Bell ne voit pas pourquoi elle devrait limiter les cartes du père Noël Magique aux enfants et aux parents du Canada. «Notre site Sympatico est disponible partout dans le monde et nous voyons le père Noël Magique comme une façon ludique de célébrer le temps des Fêtes», dit Marie-Ève Francoeur, porte-parole de Bell. Sur les allégations de concurrence déloyale, Bell fait valoir que la Cour supérieure a reconnu à deux reprises la légalité de son site web père Noël Magique.

Le 16 décembre 2010, le juge Pierre Gagnon a tranché que UgroupMedia avait attendu trop longtemps (31 jours) afin d'obtenir d'urgence une injonction provisoire pour concurrence déloyale. Un mois plus tard, son collègue Jean-François de Grandpré a aussi refusé une injonction interlocutoire à UgroupMedia, jugeant que la «preuve technique [n'est] pas concluante quant à l'appropriation du code source», que le «message [...] n'est pas copié, qu'il n'y a pas de reproduction d'une marque de commerce» et que «le préjudice n'est pas irréparable».

Faute de moyens financiers, UgroupMedia a choisi de ne pas poursuivre le débat juridique après ces deux revers préliminaires. «Le débat de fond n'a jamais été fait. Si je poursuivais, c'était la faillite assurée», dit Alexandre Bérard, qui dirige entre 5 et 10 employés selon la période de l'année.

À la demande de La Presse Affaires, la professeure de droit Ysolde Gendreau a examiné les deux sites de père Noël de UgroupMedia et de Bell. Selon cette spécialiste du droit d'auteur et du droit de la concurrence, les ressemblances sont «troublantes». «Le débat de fond n'a pas été fait lors des demandes d'injonction interlocutoire, mais ce serait une cause difficile à juger sur le fond, dit la professeure à l'Université de Montréal. C'est la triste réalité du droit d'auteur: les auteurs n'ont souvent pas les moyens de faire un recours juridique et ça crée un climat où on tolère ce genre de choses.»

Au lieu de se battre en cour contre Bell, UgroupMedia a décidé de retrousser ses manches à l'international. L'entreprise pense livrer environ 10 millions de vidéos du père Noël Portable cette année, comparativement à 6,8 millions l'an dernier. Environ 40% de ses cartes de souhaits du père Noël Portable seront livrées aux États-Unis, 17% en France, 17% au Royaume-Uni et 10% au Canada. En France, UgroupMedia a un commanditaire majeur, la société de télécoms SFR, pour la troisième année.
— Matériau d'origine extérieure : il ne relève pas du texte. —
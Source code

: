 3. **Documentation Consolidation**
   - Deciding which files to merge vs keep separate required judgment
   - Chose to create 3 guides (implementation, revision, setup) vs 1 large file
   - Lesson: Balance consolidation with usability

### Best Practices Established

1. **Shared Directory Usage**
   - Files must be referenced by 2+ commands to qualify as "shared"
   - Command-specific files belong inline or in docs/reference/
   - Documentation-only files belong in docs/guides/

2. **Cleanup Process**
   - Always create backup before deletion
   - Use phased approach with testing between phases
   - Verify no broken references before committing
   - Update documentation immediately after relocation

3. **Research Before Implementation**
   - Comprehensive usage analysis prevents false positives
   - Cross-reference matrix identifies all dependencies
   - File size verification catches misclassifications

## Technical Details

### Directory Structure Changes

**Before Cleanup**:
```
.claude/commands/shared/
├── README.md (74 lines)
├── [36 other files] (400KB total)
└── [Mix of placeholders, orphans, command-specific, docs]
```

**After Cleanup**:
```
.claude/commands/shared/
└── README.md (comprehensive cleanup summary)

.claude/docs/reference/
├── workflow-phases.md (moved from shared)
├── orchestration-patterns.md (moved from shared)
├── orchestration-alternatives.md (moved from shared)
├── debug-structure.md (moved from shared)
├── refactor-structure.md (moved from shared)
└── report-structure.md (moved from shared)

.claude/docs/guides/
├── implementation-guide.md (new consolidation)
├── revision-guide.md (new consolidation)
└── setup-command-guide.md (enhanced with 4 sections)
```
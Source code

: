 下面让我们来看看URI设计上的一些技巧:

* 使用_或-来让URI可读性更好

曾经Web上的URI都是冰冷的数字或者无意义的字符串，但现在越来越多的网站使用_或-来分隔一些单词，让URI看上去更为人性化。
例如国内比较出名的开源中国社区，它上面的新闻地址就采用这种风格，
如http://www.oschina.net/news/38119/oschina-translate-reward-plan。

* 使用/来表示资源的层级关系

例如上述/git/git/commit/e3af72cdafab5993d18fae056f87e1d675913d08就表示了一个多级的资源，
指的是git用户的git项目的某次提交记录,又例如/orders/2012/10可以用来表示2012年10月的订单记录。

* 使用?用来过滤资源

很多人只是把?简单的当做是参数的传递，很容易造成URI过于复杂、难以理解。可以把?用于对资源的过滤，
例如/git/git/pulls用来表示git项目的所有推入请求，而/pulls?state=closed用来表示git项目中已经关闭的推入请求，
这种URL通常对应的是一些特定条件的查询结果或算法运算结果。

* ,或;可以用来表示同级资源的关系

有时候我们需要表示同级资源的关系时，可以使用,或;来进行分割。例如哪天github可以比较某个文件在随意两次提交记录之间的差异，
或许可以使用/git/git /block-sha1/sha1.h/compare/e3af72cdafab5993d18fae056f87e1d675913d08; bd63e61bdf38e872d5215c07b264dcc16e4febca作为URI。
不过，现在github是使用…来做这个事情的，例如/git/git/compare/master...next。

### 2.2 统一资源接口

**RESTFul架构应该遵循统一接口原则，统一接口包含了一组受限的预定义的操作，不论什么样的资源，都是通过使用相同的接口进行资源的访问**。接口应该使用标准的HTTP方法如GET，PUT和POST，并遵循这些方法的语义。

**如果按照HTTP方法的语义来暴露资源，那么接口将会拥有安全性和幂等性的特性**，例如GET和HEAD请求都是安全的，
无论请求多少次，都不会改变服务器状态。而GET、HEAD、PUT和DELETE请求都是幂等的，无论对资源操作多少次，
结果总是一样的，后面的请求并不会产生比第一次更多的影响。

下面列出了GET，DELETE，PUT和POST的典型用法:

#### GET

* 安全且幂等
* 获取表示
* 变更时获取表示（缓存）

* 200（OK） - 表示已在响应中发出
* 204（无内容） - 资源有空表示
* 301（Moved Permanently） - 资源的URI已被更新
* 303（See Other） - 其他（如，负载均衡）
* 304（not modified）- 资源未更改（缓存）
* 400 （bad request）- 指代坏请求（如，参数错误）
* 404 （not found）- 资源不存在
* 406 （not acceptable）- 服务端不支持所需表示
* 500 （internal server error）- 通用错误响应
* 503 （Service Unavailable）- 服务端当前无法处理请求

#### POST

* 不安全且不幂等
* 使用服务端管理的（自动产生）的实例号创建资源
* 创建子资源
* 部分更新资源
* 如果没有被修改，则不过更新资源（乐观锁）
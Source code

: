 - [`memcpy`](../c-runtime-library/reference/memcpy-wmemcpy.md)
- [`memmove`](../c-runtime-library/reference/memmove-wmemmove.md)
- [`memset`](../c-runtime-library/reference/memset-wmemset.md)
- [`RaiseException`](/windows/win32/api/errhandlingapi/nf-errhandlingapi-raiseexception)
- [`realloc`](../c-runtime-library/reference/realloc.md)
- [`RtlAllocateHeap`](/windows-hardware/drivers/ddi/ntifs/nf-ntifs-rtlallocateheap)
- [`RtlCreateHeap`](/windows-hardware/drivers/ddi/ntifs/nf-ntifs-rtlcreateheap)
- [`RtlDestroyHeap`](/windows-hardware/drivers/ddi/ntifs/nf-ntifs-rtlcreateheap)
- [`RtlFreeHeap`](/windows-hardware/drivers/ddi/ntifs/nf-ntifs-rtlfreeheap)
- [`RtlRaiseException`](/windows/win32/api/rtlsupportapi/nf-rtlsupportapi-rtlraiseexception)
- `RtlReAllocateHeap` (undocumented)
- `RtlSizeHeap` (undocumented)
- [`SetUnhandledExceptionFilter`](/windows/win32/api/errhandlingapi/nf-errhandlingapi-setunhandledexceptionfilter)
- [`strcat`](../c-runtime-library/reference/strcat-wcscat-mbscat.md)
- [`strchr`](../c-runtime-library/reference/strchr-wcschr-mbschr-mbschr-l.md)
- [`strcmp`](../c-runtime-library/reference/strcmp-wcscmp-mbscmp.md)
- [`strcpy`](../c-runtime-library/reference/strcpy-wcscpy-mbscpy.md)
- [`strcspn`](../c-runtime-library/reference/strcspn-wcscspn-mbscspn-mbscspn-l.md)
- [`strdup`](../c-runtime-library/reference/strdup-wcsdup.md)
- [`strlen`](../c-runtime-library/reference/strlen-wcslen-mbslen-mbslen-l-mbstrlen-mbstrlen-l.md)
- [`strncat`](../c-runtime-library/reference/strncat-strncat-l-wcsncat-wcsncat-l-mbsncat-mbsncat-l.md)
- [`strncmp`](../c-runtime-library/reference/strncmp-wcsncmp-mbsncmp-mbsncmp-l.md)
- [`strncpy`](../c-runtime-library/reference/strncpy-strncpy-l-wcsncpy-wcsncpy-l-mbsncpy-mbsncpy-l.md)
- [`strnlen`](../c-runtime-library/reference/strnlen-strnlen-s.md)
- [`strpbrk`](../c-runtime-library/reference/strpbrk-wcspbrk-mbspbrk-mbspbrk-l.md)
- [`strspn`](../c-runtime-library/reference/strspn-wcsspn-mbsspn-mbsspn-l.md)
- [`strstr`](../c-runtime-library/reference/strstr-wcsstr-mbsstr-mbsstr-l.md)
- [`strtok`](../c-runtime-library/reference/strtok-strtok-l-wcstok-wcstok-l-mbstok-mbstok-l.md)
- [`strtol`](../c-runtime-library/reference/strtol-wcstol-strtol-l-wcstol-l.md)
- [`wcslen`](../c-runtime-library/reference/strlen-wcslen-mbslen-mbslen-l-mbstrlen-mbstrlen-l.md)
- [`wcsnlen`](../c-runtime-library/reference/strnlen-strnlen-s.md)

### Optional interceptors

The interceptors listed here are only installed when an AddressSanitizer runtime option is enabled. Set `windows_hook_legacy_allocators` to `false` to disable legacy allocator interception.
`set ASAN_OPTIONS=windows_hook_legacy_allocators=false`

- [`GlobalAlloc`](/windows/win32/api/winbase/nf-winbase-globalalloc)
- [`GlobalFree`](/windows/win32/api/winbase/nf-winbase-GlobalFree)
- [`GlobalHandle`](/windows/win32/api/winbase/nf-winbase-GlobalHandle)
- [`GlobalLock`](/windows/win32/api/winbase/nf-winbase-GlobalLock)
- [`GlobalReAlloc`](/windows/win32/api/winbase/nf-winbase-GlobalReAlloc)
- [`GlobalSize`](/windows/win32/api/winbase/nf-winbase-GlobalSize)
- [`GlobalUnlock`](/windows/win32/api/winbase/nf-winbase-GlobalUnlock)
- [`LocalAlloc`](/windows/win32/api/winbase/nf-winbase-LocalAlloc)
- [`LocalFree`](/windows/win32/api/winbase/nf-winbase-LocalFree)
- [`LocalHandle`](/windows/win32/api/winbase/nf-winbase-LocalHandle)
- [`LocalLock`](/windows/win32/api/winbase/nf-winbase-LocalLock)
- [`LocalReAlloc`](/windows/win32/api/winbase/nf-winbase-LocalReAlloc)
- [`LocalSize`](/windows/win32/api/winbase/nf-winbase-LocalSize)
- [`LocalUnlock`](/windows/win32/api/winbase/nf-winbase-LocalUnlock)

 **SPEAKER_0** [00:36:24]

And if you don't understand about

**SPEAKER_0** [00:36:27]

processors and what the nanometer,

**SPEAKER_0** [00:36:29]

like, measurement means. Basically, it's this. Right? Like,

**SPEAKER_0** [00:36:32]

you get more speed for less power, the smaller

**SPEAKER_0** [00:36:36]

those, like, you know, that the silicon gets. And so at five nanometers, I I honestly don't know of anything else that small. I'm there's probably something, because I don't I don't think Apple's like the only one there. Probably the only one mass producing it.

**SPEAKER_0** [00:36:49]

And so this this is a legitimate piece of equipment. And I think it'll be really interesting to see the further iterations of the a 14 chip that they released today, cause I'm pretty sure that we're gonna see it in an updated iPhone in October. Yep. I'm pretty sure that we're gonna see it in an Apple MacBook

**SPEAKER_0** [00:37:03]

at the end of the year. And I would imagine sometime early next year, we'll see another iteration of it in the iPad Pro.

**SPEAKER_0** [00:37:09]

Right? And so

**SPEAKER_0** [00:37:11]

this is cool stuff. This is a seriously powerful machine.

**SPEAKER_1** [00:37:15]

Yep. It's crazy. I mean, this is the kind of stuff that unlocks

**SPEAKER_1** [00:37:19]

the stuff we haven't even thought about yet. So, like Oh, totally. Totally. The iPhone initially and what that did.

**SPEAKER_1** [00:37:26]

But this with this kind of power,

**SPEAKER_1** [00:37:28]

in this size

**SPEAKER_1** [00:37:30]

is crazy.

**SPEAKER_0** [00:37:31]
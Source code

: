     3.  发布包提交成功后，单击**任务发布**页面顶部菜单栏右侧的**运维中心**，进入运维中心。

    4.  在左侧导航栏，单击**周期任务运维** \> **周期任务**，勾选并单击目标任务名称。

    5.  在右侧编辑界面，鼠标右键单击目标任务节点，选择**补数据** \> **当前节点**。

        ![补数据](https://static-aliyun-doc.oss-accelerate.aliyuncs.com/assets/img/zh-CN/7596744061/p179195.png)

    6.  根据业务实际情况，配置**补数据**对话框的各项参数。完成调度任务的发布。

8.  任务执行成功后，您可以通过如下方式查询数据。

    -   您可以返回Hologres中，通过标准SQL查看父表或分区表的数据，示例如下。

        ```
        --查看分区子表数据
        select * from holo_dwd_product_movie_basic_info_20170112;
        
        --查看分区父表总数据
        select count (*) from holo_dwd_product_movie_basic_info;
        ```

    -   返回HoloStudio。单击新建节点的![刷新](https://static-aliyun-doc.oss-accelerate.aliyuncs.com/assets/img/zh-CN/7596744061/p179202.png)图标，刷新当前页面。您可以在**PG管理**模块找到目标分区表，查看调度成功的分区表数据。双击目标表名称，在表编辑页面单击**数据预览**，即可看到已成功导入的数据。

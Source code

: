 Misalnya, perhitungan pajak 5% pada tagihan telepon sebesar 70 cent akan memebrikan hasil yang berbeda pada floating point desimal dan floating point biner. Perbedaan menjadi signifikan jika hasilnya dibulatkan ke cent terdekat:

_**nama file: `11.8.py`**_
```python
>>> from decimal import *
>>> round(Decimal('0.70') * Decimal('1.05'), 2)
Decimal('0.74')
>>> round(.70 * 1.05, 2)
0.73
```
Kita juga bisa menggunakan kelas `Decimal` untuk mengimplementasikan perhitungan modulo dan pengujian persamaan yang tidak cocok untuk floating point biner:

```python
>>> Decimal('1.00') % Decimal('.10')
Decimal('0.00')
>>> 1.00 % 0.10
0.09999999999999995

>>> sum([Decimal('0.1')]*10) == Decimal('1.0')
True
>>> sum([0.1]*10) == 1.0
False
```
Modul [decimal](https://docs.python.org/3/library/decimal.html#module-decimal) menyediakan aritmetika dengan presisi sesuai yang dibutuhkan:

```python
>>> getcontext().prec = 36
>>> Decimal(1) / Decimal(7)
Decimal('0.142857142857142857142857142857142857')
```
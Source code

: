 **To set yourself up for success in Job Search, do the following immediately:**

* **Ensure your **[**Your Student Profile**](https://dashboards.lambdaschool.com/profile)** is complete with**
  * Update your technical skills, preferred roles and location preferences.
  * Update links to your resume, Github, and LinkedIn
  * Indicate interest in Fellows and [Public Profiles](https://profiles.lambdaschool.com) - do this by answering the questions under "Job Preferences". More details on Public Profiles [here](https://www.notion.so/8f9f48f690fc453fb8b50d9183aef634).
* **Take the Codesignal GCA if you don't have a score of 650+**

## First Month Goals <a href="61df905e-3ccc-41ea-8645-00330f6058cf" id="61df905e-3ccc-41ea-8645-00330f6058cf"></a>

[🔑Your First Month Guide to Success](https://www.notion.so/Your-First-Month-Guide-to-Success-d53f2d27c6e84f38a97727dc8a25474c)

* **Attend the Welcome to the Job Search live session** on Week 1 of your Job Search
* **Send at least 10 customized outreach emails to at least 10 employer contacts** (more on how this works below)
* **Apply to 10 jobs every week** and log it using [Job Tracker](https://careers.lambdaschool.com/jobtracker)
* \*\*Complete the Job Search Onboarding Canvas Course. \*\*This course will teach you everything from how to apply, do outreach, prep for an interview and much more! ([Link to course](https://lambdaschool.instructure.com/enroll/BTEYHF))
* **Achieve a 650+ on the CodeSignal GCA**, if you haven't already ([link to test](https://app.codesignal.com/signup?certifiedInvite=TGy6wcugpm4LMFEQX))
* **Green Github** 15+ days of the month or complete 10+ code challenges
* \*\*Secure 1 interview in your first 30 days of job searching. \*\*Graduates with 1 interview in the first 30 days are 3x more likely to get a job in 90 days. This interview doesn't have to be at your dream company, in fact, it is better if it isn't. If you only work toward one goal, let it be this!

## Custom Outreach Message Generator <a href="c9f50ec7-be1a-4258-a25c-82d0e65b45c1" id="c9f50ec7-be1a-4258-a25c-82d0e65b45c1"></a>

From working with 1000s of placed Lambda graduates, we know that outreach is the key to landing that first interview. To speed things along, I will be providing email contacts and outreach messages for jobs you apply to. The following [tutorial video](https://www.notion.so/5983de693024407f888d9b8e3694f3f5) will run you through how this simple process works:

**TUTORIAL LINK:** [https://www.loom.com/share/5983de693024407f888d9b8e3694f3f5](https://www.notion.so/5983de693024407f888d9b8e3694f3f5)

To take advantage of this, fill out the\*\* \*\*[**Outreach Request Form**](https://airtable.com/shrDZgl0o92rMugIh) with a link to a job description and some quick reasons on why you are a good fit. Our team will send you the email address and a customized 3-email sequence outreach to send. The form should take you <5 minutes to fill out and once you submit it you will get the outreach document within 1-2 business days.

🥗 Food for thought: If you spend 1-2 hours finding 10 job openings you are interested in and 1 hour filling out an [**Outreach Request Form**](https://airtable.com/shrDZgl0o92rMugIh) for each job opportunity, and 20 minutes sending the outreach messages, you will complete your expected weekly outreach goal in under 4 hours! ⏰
Au prorata de la population, c'est en Irlande que le père Noël Portable est le plus populaire.

Au Canada, la popularité du père Noël Portable est passée de 1,7 million de vidéos sur Sympatico (Bell) en 2009 à 600 000 l'an dernier. Cette année, environ un million de vidéos du père Noël Portable devraient être téléchargés au pays. Bell ne donne pas de chiffres sur la popularité du père Noël Magique, au Canada comme à l'international. «Nous avons consacré notre maigre budget à acheter des liens web aux États-Unis et en France», dit Alexandre Bérard qui, ironiquement, a travaillé cinq ans en marketing chez Bell avant de se lancer en affaires. «J'étais tatoué Bell!», dit-il.

UgroupMedia ne sait pas s'il parviendra à rentabiliser son père Noël Portable cette année. Pour augmenter ses revenus, l'entreprise vend de la publicité (Bell annonce parfois sur le site!) mais surtout des produits dérivés comme un livre résumant la vidéo à 39,99$, un casse-tête à 12,99$, une lettre à 10,99$ et une vidéo haute qualité à 6,99$. Les vidéos accessibles gratuitement sur le site web seront détruites à la fin février, d'où l'intérêt d'acheter une vidéo haute qualité à 6,99$. Son application mobile sur iPhone et Android coûte 2,99$.